All the data should come back exactly as it was given.

(Collection entries)
BEGIN
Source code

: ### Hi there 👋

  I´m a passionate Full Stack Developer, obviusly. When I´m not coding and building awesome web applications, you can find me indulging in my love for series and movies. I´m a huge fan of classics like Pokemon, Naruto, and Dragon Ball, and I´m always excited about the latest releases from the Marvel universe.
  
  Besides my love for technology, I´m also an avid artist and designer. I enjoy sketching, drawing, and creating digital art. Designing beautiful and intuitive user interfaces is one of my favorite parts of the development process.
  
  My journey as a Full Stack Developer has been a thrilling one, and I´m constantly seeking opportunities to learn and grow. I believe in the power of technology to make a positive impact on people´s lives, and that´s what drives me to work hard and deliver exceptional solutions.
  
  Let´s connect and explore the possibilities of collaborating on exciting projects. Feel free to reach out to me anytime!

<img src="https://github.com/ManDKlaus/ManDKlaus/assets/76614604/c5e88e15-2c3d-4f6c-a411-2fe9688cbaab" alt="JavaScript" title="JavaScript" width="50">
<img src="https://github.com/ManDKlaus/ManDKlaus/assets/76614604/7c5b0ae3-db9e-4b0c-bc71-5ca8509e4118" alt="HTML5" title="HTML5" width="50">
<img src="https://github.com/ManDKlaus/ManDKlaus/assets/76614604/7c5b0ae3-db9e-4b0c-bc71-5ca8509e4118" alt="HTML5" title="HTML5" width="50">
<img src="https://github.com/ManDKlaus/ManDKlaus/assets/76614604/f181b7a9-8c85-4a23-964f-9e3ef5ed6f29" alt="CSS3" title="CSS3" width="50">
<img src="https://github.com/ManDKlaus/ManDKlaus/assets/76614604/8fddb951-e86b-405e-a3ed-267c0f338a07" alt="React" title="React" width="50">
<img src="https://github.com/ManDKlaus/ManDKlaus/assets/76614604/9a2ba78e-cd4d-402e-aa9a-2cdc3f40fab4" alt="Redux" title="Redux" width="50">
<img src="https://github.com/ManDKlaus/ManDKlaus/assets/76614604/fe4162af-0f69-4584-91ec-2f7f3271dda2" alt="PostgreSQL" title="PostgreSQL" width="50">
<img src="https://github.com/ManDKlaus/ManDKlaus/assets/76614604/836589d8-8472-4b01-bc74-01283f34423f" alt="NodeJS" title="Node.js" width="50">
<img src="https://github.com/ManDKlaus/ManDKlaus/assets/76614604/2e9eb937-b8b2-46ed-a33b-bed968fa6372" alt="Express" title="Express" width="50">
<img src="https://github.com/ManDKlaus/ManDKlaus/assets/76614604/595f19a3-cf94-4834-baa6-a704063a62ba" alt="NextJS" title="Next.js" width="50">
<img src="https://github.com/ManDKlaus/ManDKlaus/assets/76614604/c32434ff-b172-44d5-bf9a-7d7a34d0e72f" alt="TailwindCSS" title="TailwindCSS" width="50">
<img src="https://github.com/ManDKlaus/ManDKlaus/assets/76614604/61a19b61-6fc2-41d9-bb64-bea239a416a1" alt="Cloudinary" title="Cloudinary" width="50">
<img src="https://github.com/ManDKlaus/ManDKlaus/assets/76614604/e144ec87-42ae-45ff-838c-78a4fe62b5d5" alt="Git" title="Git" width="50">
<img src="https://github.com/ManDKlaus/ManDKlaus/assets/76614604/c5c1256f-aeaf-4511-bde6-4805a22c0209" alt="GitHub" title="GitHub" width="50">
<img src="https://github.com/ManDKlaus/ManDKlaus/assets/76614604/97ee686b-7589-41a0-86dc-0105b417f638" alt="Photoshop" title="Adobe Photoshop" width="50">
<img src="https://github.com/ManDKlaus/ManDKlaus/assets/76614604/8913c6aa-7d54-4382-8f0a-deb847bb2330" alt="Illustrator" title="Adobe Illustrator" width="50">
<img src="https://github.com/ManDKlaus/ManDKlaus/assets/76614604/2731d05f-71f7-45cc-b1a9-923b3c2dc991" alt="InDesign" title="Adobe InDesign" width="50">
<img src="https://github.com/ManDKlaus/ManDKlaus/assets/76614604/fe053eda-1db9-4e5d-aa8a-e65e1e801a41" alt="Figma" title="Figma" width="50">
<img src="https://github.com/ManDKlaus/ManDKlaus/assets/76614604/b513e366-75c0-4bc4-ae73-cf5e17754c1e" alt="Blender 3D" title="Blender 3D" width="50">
END
## Answer space
Source code

: ### Hi there 👋

  I´m a passionate Full Stack Developer, obviusly. When I´m not coding and building awesome web applications, you can find me indulging in my love for series and movies. I´m a huge fan of classics like Pokemon, Naruto, and Dragon Ball, and I´m always excited about the latest releases from the Marvel universe.
  
  Besides my love for technology, I´m also an avid artist and designer. I enjoy sketching, drawing, and creating digital art. Designing beautiful and intuitive user interfaces is one of my favorite parts of the development process.
  
  My journey as a Full Stack Developer has been a thrilling one, and I´m constantly seeking opportunities to learn and grow. I believe in the power of technology to make a positive impact on people´s lives, and that´s what drives me to work hard and deliver exceptional solutions.
  
  Let´s connect and explore the possibilities of collaborating on exciting projects. Feel free to reach out to me anytime!

<img src="https://github.com/ManDKlaus/ManDKlaus/assets/76614604/c5e88e15-2c3d-4f6c-a411-2fe9688cbaab" alt="JavaScript" title="JavaScript" width="50">
<img src="https://github.com/ManDKlaus/ManDKlaus/assets/76614604/7c5b0ae3-db9e-4b0c-bc71-5ca8509e4118" alt="HTML5" title="HTML5" width="50">
<img src="https://github.com/ManDKlaus/ManDKlaus/assets/76614604/7c5b0ae3-db9e-4b0c-bc71-5ca8509e4118" alt="HTML5" title="HTML5" width="50">
<img src="https://github.com/ManDKlaus/ManDKlaus/assets/76614604/f181b7a9-8c85-4a23-964f-9e3ef5ed6f29" alt="CSS3" title="CSS3" width="50">
<img src="https://github.com/ManDKlaus/ManDKlaus/assets/76614604/8fddb951-e86b-405e-a3ed-267c0f338a07" alt="React" title="React" width="50">
<img src="https://github.com/ManDKlaus/ManDKlaus/assets/76614604/9a2ba78e-cd4d-402e-aa9a-2cdc3f40fab4" alt="Redux" title="Redux" width="50">
<img src="https://github.com/ManDKlaus/ManDKlaus/assets/76614604/fe4162af-0f69-4584-91ec-2f7f3271dda2" alt="PostgreSQL" title="PostgreSQL" width="50">
<img src="https://github.com/ManDKlaus/ManDKlaus/assets/76614604/836589d8-8472-4b01-bc74-01283f34423f" alt="NodeJS" title="Node.js" width="50">
<img src="https://github.com/ManDKlaus/ManDKlaus/assets/76614604/2e9eb937-b8b2-46ed-a33b-bed968fa6372" alt="Express" title="Express" width="50">
<img src="https://github.com/ManDKlaus/ManDKlaus/assets/76614604/595f19a3-cf94-4834-baa6-a704063a62ba" alt="NextJS" title="Next.js" width="50">
<img src="https://github.com/ManDKlaus/ManDKlaus/assets/76614604/c32434ff-b172-44d5-bf9a-7d7a34d0e72f" alt="TailwindCSS" title="TailwindCSS" width="50">
<img src="https://github.com/ManDKlaus/ManDKlaus/assets/76614604/61a19b61-6fc2-41d9-bb64-bea239a416a1" alt="Cloudinary" title="Cloudinary" width="50">
<img src="https://github.com/ManDKlaus/ManDKlaus/assets/76614604/e144ec87-42ae-45ff-838c-78a4fe62b5d5" alt="Git" title="Git" width="50">
<img src="https://github.com/ManDKlaus/ManDKlaus/assets/76614604/c5c1256f-aeaf-4511-bde6-4805a22c0209" alt="GitHub" title="GitHub" width="50">
<img src="https://github.com/ManDKlaus/ManDKlaus/assets/76614604/97ee686b-7589-41a0-86dc-0105b417f638" alt="Photoshop" title="Adobe Photoshop" width="50">
<img src="https://github.com/ManDKlaus/ManDKlaus/assets/76614604/8913c6aa-7d54-4382-8f0a-deb847bb2330" alt="Illustrator" title="Adobe Illustrator" width="50">
<img src="https://github.com/ManDKlaus/ManDKlaus/assets/76614604/2731d05f-71f7-45cc-b1a9-923b3c2dc991" alt="InDesign" title="Adobe InDesign" width="50">
<img src="https://github.com/ManDKlaus/ManDKlaus/assets/76614604/fe053eda-1db9-4e5d-aa8a-e65e1e801a41" alt="Figma" title="Figma" width="50">
<img src="https://github.com/ManDKlaus/ManDKlaus/assets/76614604/b513e366-75c0-4bc4-ae73-cf5e17754c1e" alt="Blender 3D" title="Blender 3D" width="50">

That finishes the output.